Thanks everyone, for the warm welcome.

Capt Len: Very generous offer. I wont be headed North for the big trip for a few years as I am in a fairly "domestic" phase of life currently. But thanks anyway.

outbound: Good point about materials. I'll mention that although I really dig aluminum as a boat building material, I would love this boat the same no matter what she was made of. Emotional attachment does not adhere to any form of logic.

MedSailor: I worked for a couple years at a high-end yacht builder. When they gave me my first electrical wiring project, they said to just make it beautiful no matter how long it takes.

Bob: I think I got whatever I have from the examples my parents set. Dad would stick through a long project no matter what. Mom was a natural born artist who was always searching for beauty.

SloopJonB: Ya, I could have shortened up some of those runs. I hate it when wires cross each other. O.C.D.

I'll post some more shots of things that are relevant to the topic.

Fore deck hatch doubles as a snug seat for two. Will remain unpainted.





The only piece of advice that my father offered for this rebuild was: "Don't have any wood on the outside of the boat" (We love wood and love working with wood but We dislike repetitive maintenance). The goal was achieved when the teak chimney wedge was replaced by this unit that is welded to the cabin top.

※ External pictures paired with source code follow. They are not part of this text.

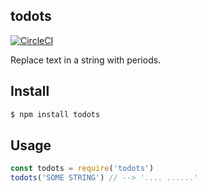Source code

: ## todots

[![CircleCI](https://circleci.com/gh/mavarius/todots.svg?style=shield)](https://circleci.com/gh/mavarius/todots)

Replace text in a string with periods.

## Install

```bash
$ npm install todots
```

## Usage

```js
const todots = require('todots')
todots('SOME STRING') // --> '.... ......'
```
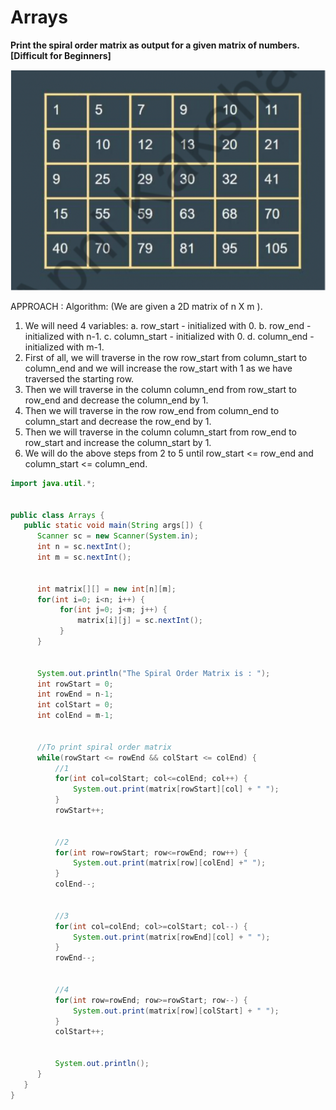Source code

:# **Arrays**

**Print the spiral order matrix as output for a given matrix of numbers. [Difficult for Beginners]**

![](spiralMatrix.png)

APPROACH :
Algorithm: (We are given a 2D matrix of n X m ).

1. We will need 4 variables:
   a. row_start - initialized with 0.
   b. row_end - initialized with n-1.
   c. column_start - initialized with 0.
   d. column_end - initialized with m-1.
1. First of all, we will traverse in the row row_start from column_start
   to column_end and we will increase the row_start with 1 as we have
   traversed the starting row.
1. Then we will traverse in the column column_end from row_start to
   row_end and decrease the column_end by 1.
1. Then we will traverse in the row row_end from column_end to
   column_start and decrease the row_end by 1.
1. Then we will traverse in the column column_start from row_end to
   row_start and increase the column_start by 1.
1. We will do the above steps from 2 to 5 until row_start <= row_end
   and column_start <= column_end.

```java
import java.util.*;


public class Arrays {
   public static void main(String args[]) {
      Scanner sc = new Scanner(System.in);
      int n = sc.nextInt();
      int m = sc.nextInt();


      int matrix[][] = new int[n][m];
      for(int i=0; i<n; i++) {
           for(int j=0; j<m; j++) {
               matrix[i][j] = sc.nextInt();
           }
      }


      System.out.println("The Spiral Order Matrix is : ");
      int rowStart = 0;
      int rowEnd = n-1;
      int colStart = 0;
      int colEnd = m-1;


      //To print spiral order matrix
      while(rowStart <= rowEnd && colStart <= colEnd) {
          //1
          for(int col=colStart; col<=colEnd; col++) {
              System.out.print(matrix[rowStart][col] + " ");
          }
          rowStart++;


          //2
          for(int row=rowStart; row<=rowEnd; row++) {
              System.out.print(matrix[row][colEnd] +" ");
          }
          colEnd--;


          //3
          for(int col=colEnd; col>=colStart; col--) {
              System.out.print(matrix[rowEnd][col] + " ");
          }
          rowEnd--;


          //4
          for(int row=rowEnd; row>=rowStart; row--) {
              System.out.print(matrix[row][colStart] + " ");
          }
          colStart++;


          System.out.println();
      }
   }
}

```
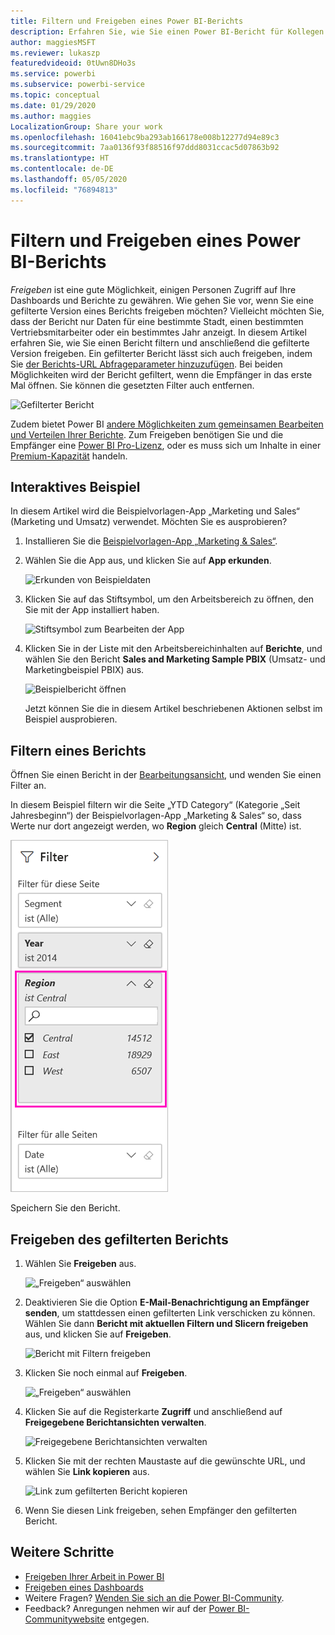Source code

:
 ```yaml
---
title: Filtern und Freigeben eines Power BI-Berichts
description: Erfahren Sie, wie Sie einen Power BI-Bericht für Kollegen in Ihrer Organisation filtern und freigeben.
author: maggiesMSFT
ms.reviewer: lukaszp
featuredvideoid: 0tUwn8DHo3s
ms.service: powerbi
ms.subservice: powerbi-service
ms.topic: conceptual
ms.date: 01/29/2020
ms.author: maggies
LocalizationGroup: Share your work
ms.openlocfilehash: 16041ebc9ba293ab166178e008b12277d94e89c3
ms.sourcegitcommit: 7aa0136f93f88516f97ddd8031ccac5d07863b92
ms.translationtype: HT
ms.contentlocale: de-DE
ms.lasthandoff: 05/05/2020
ms.locfileid: "76894813"
---
```

# <a name="filter-and-share-a-power-bi-report"></a>Filtern und Freigeben eines Power BI-Berichts
*Freigeben* ist eine gute Möglichkeit, einigen Personen Zugriff auf Ihre Dashboards und Berichte zu gewähren. Wie gehen Sie vor, wenn Sie eine gefilterte Version eines Berichts freigeben möchten? Vielleicht möchten Sie, dass der Bericht nur Daten für eine bestimmte Stadt, einen bestimmten Vertriebsmitarbeiter oder ein bestimmtes Jahr anzeigt. In diesem Artikel erfahren Sie, wie Sie einen Bericht filtern und anschließend die gefilterte Version freigeben. Ein gefilterter Bericht lässt sich auch freigeben, indem Sie [der Berichts-URL Abfrageparameter hinzuzufügen](service-url-filters.md). Bei beiden Möglichkeiten wird der Bericht gefiltert, wenn die Empfänger in das erste Mal öffnen. Sie können die gesetzten Filter auch entfernen.

![Gefilterter Bericht](media/service-share-reports/power-bi-share-filter-pane-report.png)

Zudem bietet Power BI [andere Möglichkeiten zum gemeinsamen Bearbeiten und Verteilen Ihrer Berichte](service-how-to-collaborate-distribute-dashboards-reports.md). Zum Freigeben benötigen Sie und die Empfänger eine [Power BI Pro-Lizenz](service-features-license-type.md), oder es muss sich um Inhalte in einer [Premium-Kapazität](service-premium-what-is.md) handeln. 

## <a name="follow-along-with-sample-data"></a>Interaktives Beispiel

In diesem Artikel wird die Beispielvorlagen-App „Marketing und Sales“ (Marketing und Umsatz) verwendet. Möchten Sie es ausprobieren? 

1. Installieren Sie die [Beispielvorlagen-App „Marketing & Sales“](https://appsource.microsoft.com/product/power-bi/microsoft-retail-analysis-sample.salesandmarketingsample?tab=Overview).
2. Wählen Sie die App aus, und klicken Sie auf **App erkunden**.

   ![Erkunden von Beispieldaten](media/service-share-reports/power-bi-sample-explore-data.png)

3. Klicken Sie auf das Stiftsymbol, um den Arbeitsbereich zu öffnen, den Sie mit der App installiert haben.

    ![Stiftsymbol zum Bearbeiten der App](media/service-share-reports/power-bi-edit-pencil-app.png)

4. Klicken Sie in der Liste mit den Arbeitsbereichinhalten auf **Berichte**, und wählen Sie den Bericht **Sales and Marketing Sample PBIX** (Umsatz- und Marketingbeispiel PBIX) aus.

    ![Beispielbericht öffnen](media/service-share-reports/power-bi-open-sample-report.png)

    Jetzt können Sie die in diesem Artikel beschriebenen Aktionen selbst im Beispiel ausprobieren.

## <a name="set-a-filter-in-the-report"></a>Filtern eines Berichts

Öffnen Sie einen Bericht in der [Bearbeitungsansicht](consumer/end-user-reading-view.md), und wenden Sie einen Filter an.

In diesem Beispiel filtern wir die Seite „YTD Category“ (Kategorie „Seit Jahresbeginn“) der Beispielvorlagen-App „Marketing & Sales“ so, dass Werte nur dort angezeigt werden, wo **Region** gleich **Central** (Mitte) ist. 
 
![Berichtsfilterbereich](media/service-share-reports/power-bi-share-report-filter.png)

Speichern Sie den Bericht.

## <a name="share-the-filtered-report"></a>Freigeben des gefilterten Berichts

1. Wählen Sie **Freigeben** aus.

   ![„Freigeben“ auswählen](media/service-share-reports/power-bi-share.png)

2. Deaktivieren Sie die Option **E-Mail-Benachrichtigung an Empfänger senden**, um stattdessen einen gefilterten Link verschicken zu können. Wählen Sie dann **Bericht mit aktuellen Filtern und Slicern freigeben** aus, und klicken Sie auf **Freigeben**.

    ![Bericht mit Filtern freigeben](media/service-share-reports/power-bi-share-with-filters.png)

4. Klicken Sie noch einmal auf **Freigeben**.

   ![„Freigeben“ auswählen](media/service-share-reports/power-bi-share.png)

5. Klicken Sie auf die Registerkarte **Zugriff** und anschließend auf **Freigegebene Berichtansichten verwalten**.

    ![Freigegebene Berichtansichten verwalten](media/service-share-reports/power-bi-manage-shared-report-views.png)

6. Klicken Sie mit der rechten Maustaste auf die gewünschte URL, und wählen Sie **Link kopieren** aus.

    ![Link zum gefilterten Bericht kopieren](media/service-share-reports/power-bi-copy-filtered-link.png)

7. Wenn Sie diesen Link freigeben, sehen Empfänger den gefilterten Bericht. 


## <a name="next-steps"></a>Weitere Schritte
* [Freigeben Ihrer Arbeit in Power BI](service-how-to-collaborate-distribute-dashboards-reports.md)
* [Freigeben eines Dashboards](service-share-dashboards.md)
* Weitere Fragen? [Wenden Sie sich an die Power BI-Community](https://community.powerbi.com/).
* Feedback? Anregungen nehmen wir auf der [Power BI-Communitywebsite](https://community.powerbi.com/) entgegen.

I eliminated the conventional through hulls and welded standpipes in their place.

Here is the raw water intake. Marlon Valve is above water line. With the strainer lid and valve open. Blockages can be reamed clear with a strait rod (fuel dipstick).

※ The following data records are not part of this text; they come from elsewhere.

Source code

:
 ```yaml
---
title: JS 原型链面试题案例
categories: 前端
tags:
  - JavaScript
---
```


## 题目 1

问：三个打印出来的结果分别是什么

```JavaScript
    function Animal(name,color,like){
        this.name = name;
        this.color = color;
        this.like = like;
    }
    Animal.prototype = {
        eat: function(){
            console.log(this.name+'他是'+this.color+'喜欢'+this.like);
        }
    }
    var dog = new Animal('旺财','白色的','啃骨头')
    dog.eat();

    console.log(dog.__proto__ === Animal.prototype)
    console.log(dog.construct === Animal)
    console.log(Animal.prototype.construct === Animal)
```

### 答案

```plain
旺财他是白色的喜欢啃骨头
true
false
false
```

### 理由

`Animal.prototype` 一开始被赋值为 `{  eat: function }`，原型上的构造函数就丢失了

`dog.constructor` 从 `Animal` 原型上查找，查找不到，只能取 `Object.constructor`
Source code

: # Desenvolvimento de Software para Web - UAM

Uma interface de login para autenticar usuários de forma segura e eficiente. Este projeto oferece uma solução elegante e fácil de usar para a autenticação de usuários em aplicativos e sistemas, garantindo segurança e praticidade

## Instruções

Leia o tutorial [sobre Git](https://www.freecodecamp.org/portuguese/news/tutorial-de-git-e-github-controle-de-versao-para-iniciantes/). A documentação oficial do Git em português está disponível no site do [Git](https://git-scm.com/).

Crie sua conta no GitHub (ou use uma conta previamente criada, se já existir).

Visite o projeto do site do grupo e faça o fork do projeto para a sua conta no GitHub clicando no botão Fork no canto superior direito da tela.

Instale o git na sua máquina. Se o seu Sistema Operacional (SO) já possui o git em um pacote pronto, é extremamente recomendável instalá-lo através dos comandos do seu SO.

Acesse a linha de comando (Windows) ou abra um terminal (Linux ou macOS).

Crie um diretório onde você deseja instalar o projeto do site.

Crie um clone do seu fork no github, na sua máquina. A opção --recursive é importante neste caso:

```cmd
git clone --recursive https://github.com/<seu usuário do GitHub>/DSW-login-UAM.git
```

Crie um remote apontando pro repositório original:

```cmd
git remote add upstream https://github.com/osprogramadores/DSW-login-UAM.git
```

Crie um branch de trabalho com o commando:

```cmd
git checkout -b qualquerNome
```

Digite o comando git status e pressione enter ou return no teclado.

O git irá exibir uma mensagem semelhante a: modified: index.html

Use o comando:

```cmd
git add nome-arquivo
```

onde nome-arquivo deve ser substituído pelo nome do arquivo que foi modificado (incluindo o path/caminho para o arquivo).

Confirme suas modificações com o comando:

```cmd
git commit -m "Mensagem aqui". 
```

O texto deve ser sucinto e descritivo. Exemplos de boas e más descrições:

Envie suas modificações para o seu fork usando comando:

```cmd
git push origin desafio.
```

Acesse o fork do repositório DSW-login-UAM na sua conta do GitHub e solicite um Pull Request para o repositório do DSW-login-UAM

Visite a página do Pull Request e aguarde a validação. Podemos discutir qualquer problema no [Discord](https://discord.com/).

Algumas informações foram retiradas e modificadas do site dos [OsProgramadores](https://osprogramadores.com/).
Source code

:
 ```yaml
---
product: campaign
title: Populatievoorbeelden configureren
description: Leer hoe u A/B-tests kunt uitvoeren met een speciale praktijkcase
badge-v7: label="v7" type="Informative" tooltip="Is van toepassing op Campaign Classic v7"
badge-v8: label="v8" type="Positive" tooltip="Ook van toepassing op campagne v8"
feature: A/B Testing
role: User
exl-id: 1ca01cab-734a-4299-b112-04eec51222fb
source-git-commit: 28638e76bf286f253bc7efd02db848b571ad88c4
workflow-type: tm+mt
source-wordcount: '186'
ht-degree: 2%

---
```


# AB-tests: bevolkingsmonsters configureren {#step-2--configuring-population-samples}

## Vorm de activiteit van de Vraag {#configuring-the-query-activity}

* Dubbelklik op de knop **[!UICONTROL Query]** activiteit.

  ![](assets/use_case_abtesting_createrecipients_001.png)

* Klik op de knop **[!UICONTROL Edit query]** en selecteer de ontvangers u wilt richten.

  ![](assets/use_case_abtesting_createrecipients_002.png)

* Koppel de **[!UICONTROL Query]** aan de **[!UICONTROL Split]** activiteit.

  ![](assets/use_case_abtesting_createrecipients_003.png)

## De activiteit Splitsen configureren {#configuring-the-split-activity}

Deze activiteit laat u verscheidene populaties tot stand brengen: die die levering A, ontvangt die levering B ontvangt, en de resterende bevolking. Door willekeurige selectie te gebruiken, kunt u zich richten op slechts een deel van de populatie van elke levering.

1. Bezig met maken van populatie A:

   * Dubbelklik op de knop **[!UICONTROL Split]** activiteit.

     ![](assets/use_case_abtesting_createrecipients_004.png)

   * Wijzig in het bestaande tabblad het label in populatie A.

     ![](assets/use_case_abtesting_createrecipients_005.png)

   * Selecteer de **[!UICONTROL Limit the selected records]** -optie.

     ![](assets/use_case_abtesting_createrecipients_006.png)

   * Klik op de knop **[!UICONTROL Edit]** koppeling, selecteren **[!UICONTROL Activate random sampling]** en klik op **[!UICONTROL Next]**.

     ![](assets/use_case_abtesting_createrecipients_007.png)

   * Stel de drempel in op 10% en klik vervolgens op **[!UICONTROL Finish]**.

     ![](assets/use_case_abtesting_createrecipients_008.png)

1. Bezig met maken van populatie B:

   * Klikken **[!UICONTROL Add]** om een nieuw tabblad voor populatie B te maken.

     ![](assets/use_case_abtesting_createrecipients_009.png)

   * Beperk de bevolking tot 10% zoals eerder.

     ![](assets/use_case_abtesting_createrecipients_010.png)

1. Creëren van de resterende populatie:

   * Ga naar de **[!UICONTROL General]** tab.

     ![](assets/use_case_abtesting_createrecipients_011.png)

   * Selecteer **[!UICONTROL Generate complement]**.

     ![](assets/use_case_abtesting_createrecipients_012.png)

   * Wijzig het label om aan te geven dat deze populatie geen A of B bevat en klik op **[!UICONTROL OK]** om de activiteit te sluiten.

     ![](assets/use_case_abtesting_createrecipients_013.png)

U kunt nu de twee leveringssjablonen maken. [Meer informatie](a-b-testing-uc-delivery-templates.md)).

Shroud chain plates. One per side. three layer of plate totaling one inch thick at eye.



Davit/Radar mast.



Davit pivot socket.





Boom received a tapered, octagonal section aft.





Octagon to round splice prior to welding.

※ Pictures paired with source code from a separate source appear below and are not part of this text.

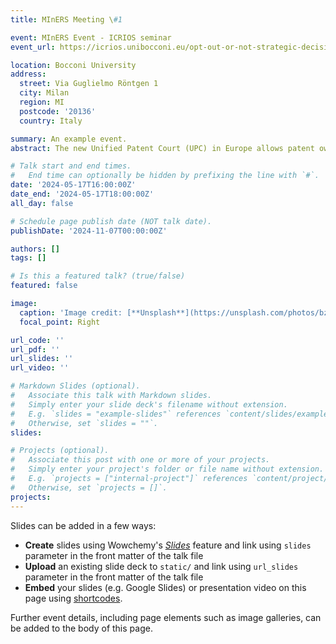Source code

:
 ```yaml
---
title: MInERS Meeting \#1

event: MInERS Event - ICRIOS seminar
event_url: https://icrios.unibocconi.eu/opt-out-or-not-strategic-decisions-unified-patent-court

location: Bocconi University
address:
  street: Via Guglielmo Röntgen 1
  city: Milan
  region: MI
  postcode: '20136'
  country: Italy

summary: An example event.
abstract: The new Unified Patent Court (UPC) in Europe allows patent owners access to centralized enforcement, albeit at the risk of centralized invalidation. For new unitary patents (UPs) owners will enjoy a large cost reduction. At the introduction of the UPC/UP system, owners of existing European patents and patent applications were able to opt-out of the new court system during a three-month time window. We derive a set of hypotheses and combine data on the actual opt-out decisions with a rich set of patent and owner characteristics to test them. Consistent with theoretical expectations, we find that patents with high risk of invalidation were typically opted out, as were valuable patents, e.g., with large patent families and with supplementary protection certificates (SPCs). Non-European patent owners had a strong preference for the new system.

# Talk start and end times.
#   End time can optionally be hidden by prefixing the line with `#`.
date: '2024-05-17T16:00:00Z'
date_end: '2024-05-17T18:00:00Z'
all_day: false

# Schedule page publish date (NOT talk date).
publishDate: '2024-11-07T00:00:00Z'

authors: []
tags: []

# Is this a featured talk? (true/false)
featured: false

image:
  caption: 'Image credit: [**Unsplash**](https://unsplash.com/photos/bzdhc5b3Bxs)'
  focal_point: Right

url_code: ''
url_pdf: ''
url_slides: ''
url_video: ''

# Markdown Slides (optional).
#   Associate this talk with Markdown slides.
#   Simply enter your slide deck's filename without extension.
#   E.g. `slides = "example-slides"` references `content/slides/example-slides.md`.
#   Otherwise, set `slides = ""`.
slides:

# Projects (optional).
#   Associate this post with one or more of your projects.
#   Simply enter your project's folder or file name without extension.
#   E.g. `projects = ["internal-project"]` references `content/project/deep-learning/index.md`.
#   Otherwise, set `projects = []`.
projects:
---
```


Slides can be added in a few ways:

- **Create** slides using Wowchemy's [_Slides_](https://docs.hugoblox.com/managing-content/#create-slides) feature and link using `slides` parameter in the front matter of the talk file
- **Upload** an existing slide deck to `static/` and link using `url_slides` parameter in the front matter of the talk file
- **Embed** your slides (e.g. Google Slides) or presentation video on this page using [shortcodes](https://docs.hugoblox.com/writing-markdown-latex/).

Further event details, including page elements such as image galleries, can be added to the body of this page.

Mast head. Same sort of tapered octagon.





Fuel tank 45 gal. One port, one starboard. 90 gal total.



Fuel Sump. Bronze fittings have since been changed out to stainless steel.



Steering system components.





The wheel needed to be placed as far outboard as possible. The clearance Blister got me a couple extra inches.





Steve

Last edited by Panope; 07-19-2014 at 02:57 PM.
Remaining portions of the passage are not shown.